River of grass as text

For this class, we had the privilege of returning to the Everglades. During this visit, we focused on learning more about the HM69 Nike missile base. We also hiked throughout a part of the Everglades.

Photograph taken by Natalia Sanchez/CC 4.0

We first started out the day by learning more about the history of the Nike missile base. While learning about the impact that the Cuban missile crisis had not just on South Florida but the rest of the world, I was intrigued but felt scared. I was intrigued because I was able to learn about how Miami played a role during an intense period of time. I was able to learn more details about the material of the missiles stored at the Nike missile site. Also how the soldiers would prepare and angle the missiles in case of an attack by the soviets. I did feel scared while learning all this information because life in Miami could have easily gone south. If negotiations didn’t go as planned or we had leaders with different ideas, Miami would have probably gone through the tragedy that Hiroshima and Nagasaki went through. Being in the Nike missile site and learning this history really made me realize how much power our world leaders have and how little power we as people have when it comes to situations such as war. We can easily be obliterated in a matter of seconds and have our lives and history changed forever.

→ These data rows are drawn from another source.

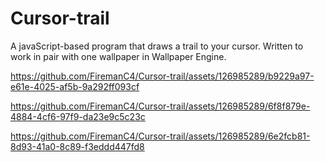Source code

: # Cursor-trail  

A javaScript-based program that draws a trail to your cursor. Written to work in pair with one wallpaper in Wallpaper Engine.



https://github.com/FiremanC4/Cursor-trail/assets/126985289/b9229a97-e61e-4025-af5b-9a292ff093cf



https://github.com/FiremanC4/Cursor-trail/assets/126985289/6f8f879e-4884-4cf6-97f9-da23e9c5c23c



https://github.com/FiremanC4/Cursor-trail/assets/126985289/6e2fcb81-8d93-41a0-8c89-f3eddd447fd8


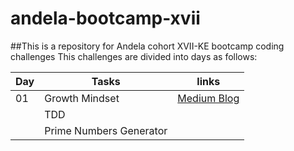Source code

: #                              andela-bootcamp-xvii
##This is a repository for Andela cohort XVII-KE bootcamp coding challenges
This challenges are divided into days as follows:

 |Day |Tasks                  |links                                                             |
 |----| --------------------- | ---------------------------------------------------------------- |
 | 01 |Growth Mindset         |[Medium Blog]("https://www.medium.com/@joshuaondieki") |
 |    |TDD                    |                                                                  |
 |    |Prime Numbers Generator|                                                                  |
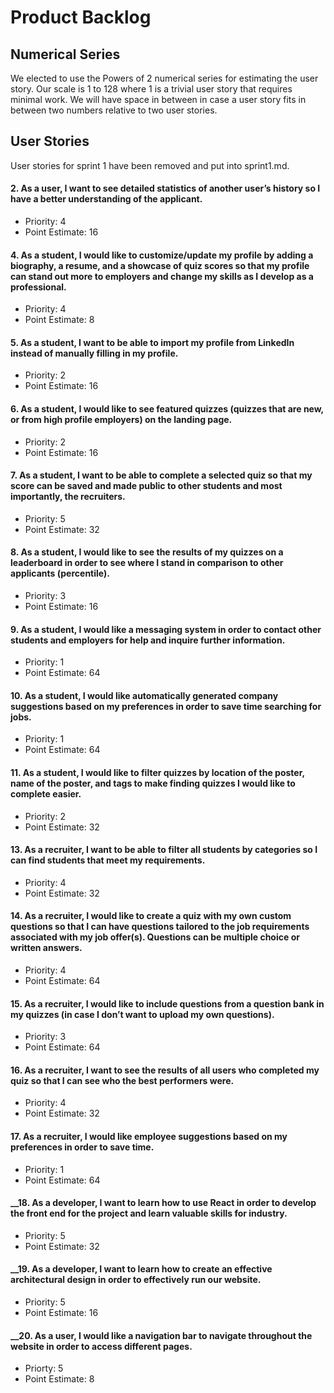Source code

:# Product Backlog

## Numerical Series

We elected to use the Powers of 2 numerical series for estimating the user story. Our scale is 1 to 128 where 1 is a trivial user story that requires minimal work. We will have space in between in case a user story fits in between two numbers relative to two user stories.

## User Stories

User stories for sprint 1 have been removed and put into sprint1.md. 

#### __2. As a user, I want to see detailed statistics of another user’s history so I have a better understanding of the applicant.__
   
- Priority: 4
- Point Estimate: 16

#### __4. As a student, I would like to customize/update my profile by adding a biography, a resume, and a showcase of quiz scores so that my profile can stand out more to employers and change my skills as I develop as a professional.__

- Priority: 4
- Point Estimate: 8

#### __5. As a student, I want to be able to import my profile from LinkedIn instead of manually filling in my profile.__

- Priority: 2
- Point Estimate: 16

#### __6. As a student, I would like to see featured quizzes (quizzes that are new, or from high profile employers) on the landing page.__

- Priority: 2
- Point Estimate: 16

#### __7. As a student, I want to be able to complete a selected quiz so that my score can be saved and made public to other students and most importantly, the recruiters.__

- Priority: 5
- Point Estimate: 32

#### __8. As a student, I would like to see the results of my quizzes on a leaderboard in order to see where I stand in comparison to other applicants (percentile).__
   
- Priority: 3
- Point Estimate: 16

#### __9.  As a student, I would like a messaging system in order to contact other students and employers for help and inquire further information.__
   
- Priority: 1
- Point Estimate: 64

#### __10. As a student, I would like automatically generated company suggestions based on my preferences in order to save time searching for jobs.__

- Priority: 1
- Point Estimate: 64

#### __11. As a student, I would like to filter quizzes by location of the poster, name of the poster, and tags to make finding quizzes I would like to complete easier.__
   
- Priority: 2
- Point Estimate: 32

#### __13. As a recruiter, I want to be able to filter all students by categories so I can find students that meet my requirements.__
   
- Priority: 4
- Point Estimate: 32

#### __14. As a recruiter, I would like to create a quiz with my own custom questions so that I can have questions tailored to the job requirements associated with my job offer(s). Questions can be multiple choice or written answers.__
- Priority: 4
- Point Estimate: 64

#### __15. As a recruiter, I would like to include questions from a question bank in my quizzes (in case I don’t want to upload my own questions).__
- Priority: 3
- Point Estimate: 64

#### __16. As a recruiter, I want to see the results of all users who completed my quiz so that I can see who the best performers were.__
- Priority: 4
- Point Estimate: 32

#### __17. As a recruiter, I would like employee suggestions based on my preferences in order to save time.__
- Priority: 1
- Point Estimate: 64

#### __18. As a developer, I want to learn how to use React in order to develop the front end for the project and learn valuable skills for industry.
- Priority: 5
- Point Estimate: 32

#### __19. As a developer, I want to learn how to create an effective architectural design in order to effectively run our website.
- Priority: 5
- Point Estimate: 16

#### __20. As a user, I would like a navigation bar to navigate throughout the website in order to access different pages.
- Priorty: 5
- Point Estimate: 8
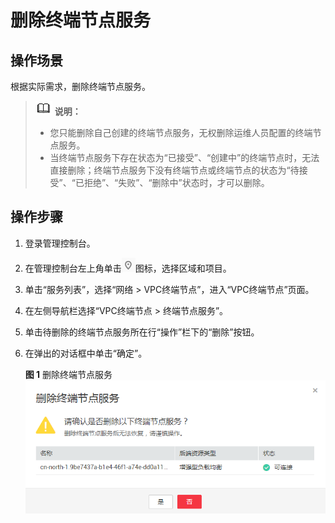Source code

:# 删除终端节点服务<a name="vpcep_03_0103"></a>

## 操作场景<a name="section1675718408281"></a>

根据实际需求，删除终端节点服务。

>![](public_sys-resources/icon-note.gif) **说明：**   
>-   您只能删除自己创建的终端节点服务，无权删除运维人员配置的终端节点服务。  
>-   当终端节点服务下存在状态为“已接受”、“创建中”的终端节点时，无法直接删除；终端节点服务下没有终端节点或终端节点的状态为“待接受”、“已拒绝”、“失败”、“删除中”状态时，才可以删除。  

## 操作步骤<a name="section1756092562815"></a>

1.  登录管理控制台。
2.  在管理控制台左上角单击![](figures/icon-region.png)图标，选择区域和项目。
3.  单击“服务列表”，选择“网络 \> VPC终端节点”，进入“VPC终端节点”页面。
4.  在左侧导航栏选择“VPC终端节点 \> 终端节点服务”。
5.  单击待删除的终端节点服务所在行“操作”栏下的“删除”按钮。
6.  在弹出的对话框中单击“确定”。

    **图 1**  删除终端节点服务<a name="fig132521643113016"></a>  
    ![](figures/删除终端节点服务.png "删除终端节点服务")


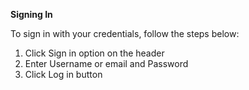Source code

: **Signing In**

To sign in with your credentials, follow the steps below:
  1. Click Sign in option on the header
  1. Enter  Username or email and Password
  1. Click Log in button

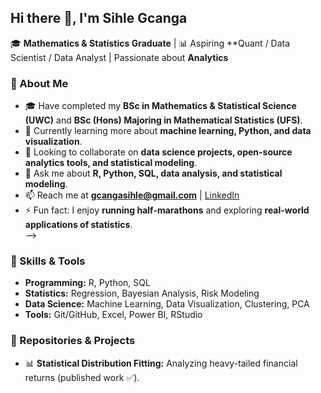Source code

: ## Hi there 👋, I'm Sihle Gcanga

🎓 **Mathematics & Statistics Graduate** | 📊 Aspiring **Quant / Data Scientist / Data Analyst | Passionate about **Analytics** 

### 📖 About Me
- 🎓 Have completed my **BSc in Mathematics & Statistical Science (UWC)** and **BSc (Hons) Majoring in Mathematical Statistics (UFS)**.
- 🌱 Currently learning more about **machine learning, Python, and data visualization**.
- 👯 Looking to collaborate on **data science projects, open-source analytics tools, and statistical modeling**.
- 💬 Ask me about **R, Python, SQL, data analysis, and statistical modeling**.
- 📫 Reach me at **gcangasihle@gmail.com** | [LinkedIn](https://www.linkedin.com/in/sihle-gcanga-883ba2215)
- ⚡ Fun fact: I enjoy **running half-marathons** and exploring **real-world applications of statistics**.  
-->

### 🚀 Skills & Tools  
- **Programming:** R, Python, SQL  
- **Statistics:** Regression, Bayesian Analysis, Risk Modeling  
- **Data Science:** Machine Learning, Data Visualization, Clustering, PCA  
- **Tools:** Git/GitHub, Excel, Power BI, RStudio

### 📂 Repositories & Projects  
- 📊 **Statistical Distribution Fitting:** Analyzing heavy-tailed financial returns (published work ✅).  
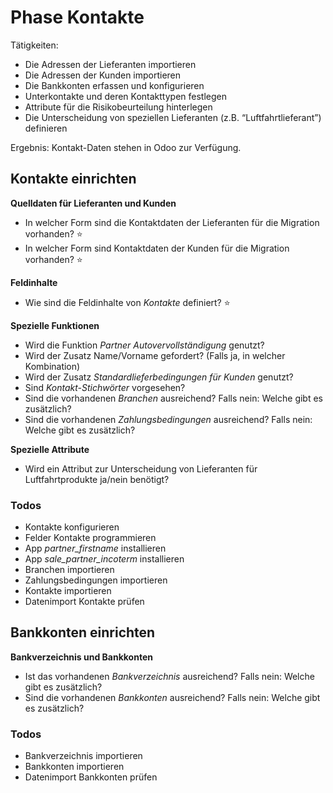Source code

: # Phase Kontakte

Tätigkeiten:

* Die Adressen der Lieferanten importieren
* Die Adressen der Kunden importieren
* Die Bankkonten erfassen und konfigurieren
* Unterkontakte und deren Kontakttypen festlegen
* Attribute für die Risikobeurteilung hinterlegen
* Die Unterscheidung von speziellen Lieferanten (z.B. “Luftfahrtlieferant”) definieren

Ergebnis: Kontakt-Daten stehen in Odoo zur Verfügung.

## Kontakte einrichten
**Quelldaten für Lieferanten und Kunden**
- In welcher Form sind die Kontaktdaten der Lieferanten für die Migration vorhanden? ⭐
- In welcher Form sind Kontaktdaten der Kunden für die Migration vorhanden? ⭐

**Feldinhalte**
- Wie sind die Feldinhalte von *Kontakte* definiert? ⭐

**Spezielle Funktionen**
- Wird die Funktion *Partner Autovervollständigung* genutzt?
- Wird der Zusatz Name/Vorname gefordert? (Falls ja, in welcher Kombination)
- Wird der Zusatz *Standardlieferbedingungen für Kunden* genutzt?
- Sind *Kontakt-Stichwörter* vorgesehen?
- Sind die vorhandenen *Branchen* ausreichend? Falls nein: Welche gibt es zusätzlich?
- Sind die vorhandenen *Zahlungsbedingungen* ausreichend? Falls nein: Welche gibt es zusätzlich?

**Spezielle Attribute**
- Wird ein Attribut zur Unterscheidung von Lieferanten für Luftfahrtprodukte ja/nein benötigt?


### Todos

- Kontakte konfigurieren
- Felder Kontakte programmieren
- App *partner_firstname* installieren
- App *sale_partner_incoterm* installieren
- Branchen importieren
- Zahlungsbedingungen importieren
- Kontakte importieren
- Datenimport Kontakte prüfen

## Bankkonten einrichten

**Bankverzeichnis und Bankkonten**
- Ist das vorhandenen *Bankverzeichnis* ausreichend? Falls nein: Welche gibt es zusätzlich?
- Sind die vorhandenen *Bankkonten* ausreichend? Falls nein: Welche gibt es zusätzlich?

### Todos

- Bankverzeichnis importieren
- Bankkonten importieren
- Datenimport Bankkonten prüfen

Photograph taken by John W. Bailly /CC 4.0

After learning about the Nike missile site, we hiked throughout a part of the everglades. This was a fun adventure for me since I do not go hiking. I was able to interact with nature and reflect. I truly felt free walking throughout the everglades. No technology to distract me and I was able to spend time with my classmates. While reflecting, I realized how beautiful our river of grass is. I also felt so grateful to have access to a one-of-a-kind ecosystem.

Wynwood as Text

For this class, we had the opportunity of visiting Wynwood and learn more about the culture of this neighborhood. Wynwood is known to be the epicenter of art in Miami. Therefore, we visited an art collection and a well-known restaurant.

Photograph taken by Samantha Johnson/CC 4.0

Our first stop was at the Margulies collection. We were able to explore this 50,000 square foot warehouse and analyze the current exhibition. We learned that these pieces are switched out seasonally and these pieces are obtained from all around the world. My favorite art piece is the one presented above in the photograph. I was not able to get the name of the piece. However it resonated with me. As shown, there is a person in fetal position in distress. Often times I find myself in that position too, seeing this piece felt rather comforting. It gave me the impression that it is normal to have a moment to be vulnerable with yourself and grieve whatever it is that you are going through.

Photograph taken by Natalia Sanchez /CC 4.0

For lunch, I and a few friends decided to eat at Zak the baker. This is a well-known and respected bakery in Wynwood. We were able to learn that this bakery hand makes all of their bread and it is kosher. For lunch, me and my friends decided to give this place a try since we had never heard of it. We ordered lemonades which I recommend trying especially on a hot day. I then ordered a BLT croissant. It was spectacular. If you ever visit wynwood, I highly encourage checking Zak the baker out.

Key Biscayne as text

For this excursion, I had the opportunity of exploring Key Biscayne. Within the neighborhood of Key Biscayne, the destination I visited was the Bill Baggs Cape Florida State Park. Unfortunately, I had to go alone since I was not able to visit with the Miami in Miami class. However, visiting the park alone gave me the freedom to explore the park on my own terms.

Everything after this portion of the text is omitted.